Il 4 marzo 1897, William McKinley fu eletto 25esimo Presidente Usa, promettendo, in campagna elettorale, benessere e prosperità attraverso l’imposizione di alti tassi doganali sulle importazioni (nulla di nuovo sotto il sole). Il Presidente neo-eletto, contrario alla guerra, si era subito impegnato a risolvere la questione per via diplomatica. I negoziati non portarono all’indipendenza di Cuba, ma soltanto alla concessione, a partire dal 1º gennaio 1898, di una forma di governo autonomo, che però i ribelli non avevano accettato.

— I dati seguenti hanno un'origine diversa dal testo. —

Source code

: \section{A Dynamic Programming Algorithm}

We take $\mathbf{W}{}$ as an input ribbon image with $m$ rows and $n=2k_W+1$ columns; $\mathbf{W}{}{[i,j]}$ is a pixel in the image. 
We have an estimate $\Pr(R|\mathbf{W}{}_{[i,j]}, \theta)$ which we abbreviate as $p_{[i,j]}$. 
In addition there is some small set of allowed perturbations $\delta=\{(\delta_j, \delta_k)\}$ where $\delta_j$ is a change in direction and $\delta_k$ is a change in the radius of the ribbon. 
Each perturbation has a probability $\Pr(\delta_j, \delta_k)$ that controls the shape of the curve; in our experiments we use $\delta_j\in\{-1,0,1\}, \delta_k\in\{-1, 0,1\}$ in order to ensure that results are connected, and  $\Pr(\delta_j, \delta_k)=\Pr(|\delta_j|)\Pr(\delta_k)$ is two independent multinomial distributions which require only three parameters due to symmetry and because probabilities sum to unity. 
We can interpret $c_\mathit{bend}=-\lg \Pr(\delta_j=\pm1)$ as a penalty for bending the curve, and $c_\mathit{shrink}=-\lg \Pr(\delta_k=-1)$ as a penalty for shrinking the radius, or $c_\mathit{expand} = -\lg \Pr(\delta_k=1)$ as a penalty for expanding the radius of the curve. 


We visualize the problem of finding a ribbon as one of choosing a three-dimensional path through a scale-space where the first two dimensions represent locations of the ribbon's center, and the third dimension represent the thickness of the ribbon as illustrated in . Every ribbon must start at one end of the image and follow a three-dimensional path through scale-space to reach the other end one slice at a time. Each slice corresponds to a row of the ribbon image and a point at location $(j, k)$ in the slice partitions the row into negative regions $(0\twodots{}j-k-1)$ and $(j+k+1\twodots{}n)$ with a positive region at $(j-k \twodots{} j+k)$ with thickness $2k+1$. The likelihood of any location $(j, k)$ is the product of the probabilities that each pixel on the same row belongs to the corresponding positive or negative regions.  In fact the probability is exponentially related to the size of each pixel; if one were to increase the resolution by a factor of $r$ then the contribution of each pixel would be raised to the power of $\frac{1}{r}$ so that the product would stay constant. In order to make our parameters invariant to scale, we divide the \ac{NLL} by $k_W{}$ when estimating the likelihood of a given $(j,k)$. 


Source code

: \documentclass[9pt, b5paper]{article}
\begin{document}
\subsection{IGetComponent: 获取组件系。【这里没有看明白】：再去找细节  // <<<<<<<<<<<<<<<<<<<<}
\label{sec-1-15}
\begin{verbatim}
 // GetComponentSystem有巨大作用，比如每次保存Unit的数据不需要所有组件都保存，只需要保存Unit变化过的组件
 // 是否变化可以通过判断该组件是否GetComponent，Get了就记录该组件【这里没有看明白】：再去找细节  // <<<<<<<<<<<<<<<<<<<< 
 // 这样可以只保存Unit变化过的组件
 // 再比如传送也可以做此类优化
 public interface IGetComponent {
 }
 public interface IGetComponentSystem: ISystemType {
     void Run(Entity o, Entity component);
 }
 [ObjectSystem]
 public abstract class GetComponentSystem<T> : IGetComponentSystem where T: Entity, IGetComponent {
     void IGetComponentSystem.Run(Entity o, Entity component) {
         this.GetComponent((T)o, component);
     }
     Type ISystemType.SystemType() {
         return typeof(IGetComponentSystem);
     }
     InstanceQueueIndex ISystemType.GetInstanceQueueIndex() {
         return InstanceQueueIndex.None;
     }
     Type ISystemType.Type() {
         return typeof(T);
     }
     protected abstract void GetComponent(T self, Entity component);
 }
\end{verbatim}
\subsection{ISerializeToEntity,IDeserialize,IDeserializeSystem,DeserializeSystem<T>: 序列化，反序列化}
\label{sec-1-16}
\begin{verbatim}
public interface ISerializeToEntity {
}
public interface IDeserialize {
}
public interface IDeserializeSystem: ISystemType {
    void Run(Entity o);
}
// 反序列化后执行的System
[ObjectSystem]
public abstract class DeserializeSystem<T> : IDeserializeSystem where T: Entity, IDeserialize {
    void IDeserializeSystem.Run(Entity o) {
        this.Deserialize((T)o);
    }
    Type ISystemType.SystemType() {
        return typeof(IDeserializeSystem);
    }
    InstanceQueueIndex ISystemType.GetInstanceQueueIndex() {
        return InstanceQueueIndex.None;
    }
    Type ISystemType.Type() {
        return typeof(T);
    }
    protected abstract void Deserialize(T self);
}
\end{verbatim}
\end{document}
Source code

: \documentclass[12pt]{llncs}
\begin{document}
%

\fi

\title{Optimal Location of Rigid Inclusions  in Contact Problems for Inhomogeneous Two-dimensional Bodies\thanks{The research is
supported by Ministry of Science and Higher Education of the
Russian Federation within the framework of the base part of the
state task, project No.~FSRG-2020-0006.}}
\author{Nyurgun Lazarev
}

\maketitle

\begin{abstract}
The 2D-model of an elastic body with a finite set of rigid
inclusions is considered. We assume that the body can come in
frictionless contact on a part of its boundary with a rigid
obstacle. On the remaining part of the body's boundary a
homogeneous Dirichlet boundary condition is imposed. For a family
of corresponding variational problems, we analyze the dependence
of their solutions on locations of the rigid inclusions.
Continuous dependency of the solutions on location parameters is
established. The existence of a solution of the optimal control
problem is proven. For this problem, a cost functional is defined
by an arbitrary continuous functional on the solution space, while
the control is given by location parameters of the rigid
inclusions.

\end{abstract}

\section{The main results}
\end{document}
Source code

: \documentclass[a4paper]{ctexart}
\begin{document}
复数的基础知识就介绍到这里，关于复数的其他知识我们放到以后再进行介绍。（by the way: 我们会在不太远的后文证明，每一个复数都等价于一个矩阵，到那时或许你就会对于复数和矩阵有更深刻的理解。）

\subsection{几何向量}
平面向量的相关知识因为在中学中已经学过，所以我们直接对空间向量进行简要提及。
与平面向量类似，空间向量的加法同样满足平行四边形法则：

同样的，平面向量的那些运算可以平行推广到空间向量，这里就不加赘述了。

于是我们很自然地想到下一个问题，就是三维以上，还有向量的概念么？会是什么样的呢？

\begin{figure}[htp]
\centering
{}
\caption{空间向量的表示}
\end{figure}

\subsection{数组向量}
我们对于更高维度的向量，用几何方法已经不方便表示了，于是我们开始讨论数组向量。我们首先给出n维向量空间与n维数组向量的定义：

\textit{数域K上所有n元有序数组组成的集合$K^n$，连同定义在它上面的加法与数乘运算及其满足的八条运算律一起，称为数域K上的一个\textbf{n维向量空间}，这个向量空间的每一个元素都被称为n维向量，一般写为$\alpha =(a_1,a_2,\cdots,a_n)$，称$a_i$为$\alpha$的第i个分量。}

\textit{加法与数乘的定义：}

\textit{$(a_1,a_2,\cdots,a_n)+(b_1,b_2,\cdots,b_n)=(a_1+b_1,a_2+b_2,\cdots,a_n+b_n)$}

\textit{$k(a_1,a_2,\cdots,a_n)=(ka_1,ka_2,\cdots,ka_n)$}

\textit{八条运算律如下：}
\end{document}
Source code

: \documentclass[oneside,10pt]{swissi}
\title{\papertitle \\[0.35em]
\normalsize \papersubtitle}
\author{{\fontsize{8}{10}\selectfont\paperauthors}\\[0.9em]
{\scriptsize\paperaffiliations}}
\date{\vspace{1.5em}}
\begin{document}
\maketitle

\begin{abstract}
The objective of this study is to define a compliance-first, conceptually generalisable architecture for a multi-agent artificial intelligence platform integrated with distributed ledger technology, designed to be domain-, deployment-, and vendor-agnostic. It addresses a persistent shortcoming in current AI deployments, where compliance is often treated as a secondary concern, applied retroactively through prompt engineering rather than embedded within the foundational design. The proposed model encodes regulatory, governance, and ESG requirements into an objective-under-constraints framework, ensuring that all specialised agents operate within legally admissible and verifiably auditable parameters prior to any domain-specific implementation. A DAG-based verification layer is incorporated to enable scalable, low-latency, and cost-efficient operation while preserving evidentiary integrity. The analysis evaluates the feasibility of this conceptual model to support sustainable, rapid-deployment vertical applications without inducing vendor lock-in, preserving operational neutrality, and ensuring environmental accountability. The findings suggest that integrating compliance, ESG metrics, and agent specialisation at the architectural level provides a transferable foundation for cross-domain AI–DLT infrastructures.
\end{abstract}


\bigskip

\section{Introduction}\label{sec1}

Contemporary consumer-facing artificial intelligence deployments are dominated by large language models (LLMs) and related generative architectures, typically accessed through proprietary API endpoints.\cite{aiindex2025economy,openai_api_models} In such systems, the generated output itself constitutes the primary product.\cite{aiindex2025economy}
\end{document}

A trascinare il Paese in guerra ci pensò la stampa che sobillò l’opinione pubblica. I due più grandi imperi mediatici dell’epoca, uno capitanato da Pulitzer e l’altro da Hearst, realizzarono una campagna mediatica impressionante contro il governo spagnolo: falsa o vera che fosse, ogni giorno compariva in prima pagina, con titoli a caratteri cubitali, una nuova sensazionale notizia. Titoli accattivanti e notizie sempre più spettacolari stigmatizzavano le presunte atrocità del governo e dell’esercito spagnolo. Ovviamente nessun accenno agli interessi economici da difendere, ma molta enfasi sulle analogie con la guerra d’indipendenza americana. A far precipitare le cose intervennero due eventi: 1) la pubblicazione, da parte proprio di Hearst, di un rapporto diplomatico in cui l’ambasciatore di Spagna negli Stati Uniti descriveva il presidente McKinley come un debole che cercava solo l’ammirazione delle masse; 2) l’affondamento, ad opera di una mina sottomarina, della corazzata Maine, inviata nella rada de L’Avana per garantire la sicurezza e gli interessi dei cittadini statunitensi minacciati dai tumulti lealisti, in cui morirono 260 uomini.
Nonostante persino la marina militare americana ritenesse verosimile la possibilità di una deflagrazione interna allo scafo, l’opinione popolare, soggiogata dalla campagna mediatica, si era già chiaramente schierata contro la Spagna. La frenesia per la guerra fu presto soddisfatta. Il conflitto fu rapido e vittorioso. Il trattato di pace diede agli Stati Uniti il possesso di Cuba e di altre colonie spagnole: Filippine, Porto Rico e Guam. Cuba, ovviamente, fu beffata: rimase sotto il controllo dell’esercito americano in attesa dell’indipendenza.
La storia si ripete: il mainstream europeo, dall’inizio del conflitto ucraino, sta svolgendo un’abietta campagna mediatica per convincerci che i russi siano i nostri nemici. Diversi sono stati i tentativi per trovare il casus belli utilizzando la menzogna. Gli aedi della disinformazione pontificano a reti unificate, indifferenti alla realtà. Da ultimo, la notizia dell’omicidio del “banderista” Parubiy. In prima pagina fin quando si inseguiva la pista russa, scomparsa quando si scopre che il reo è un padre ucraino disperato. La sua confessione cozzava con la propaganda bellicista: “Questa è la mia vendetta personale sulle autorità ucraine. Sì, lo ammetto, l’ho ucciso. Condannatemi, voglio chiedere di essere scambiato con dei prigionieri per poter andare in Russia a cercare il corpo di mio figlio”.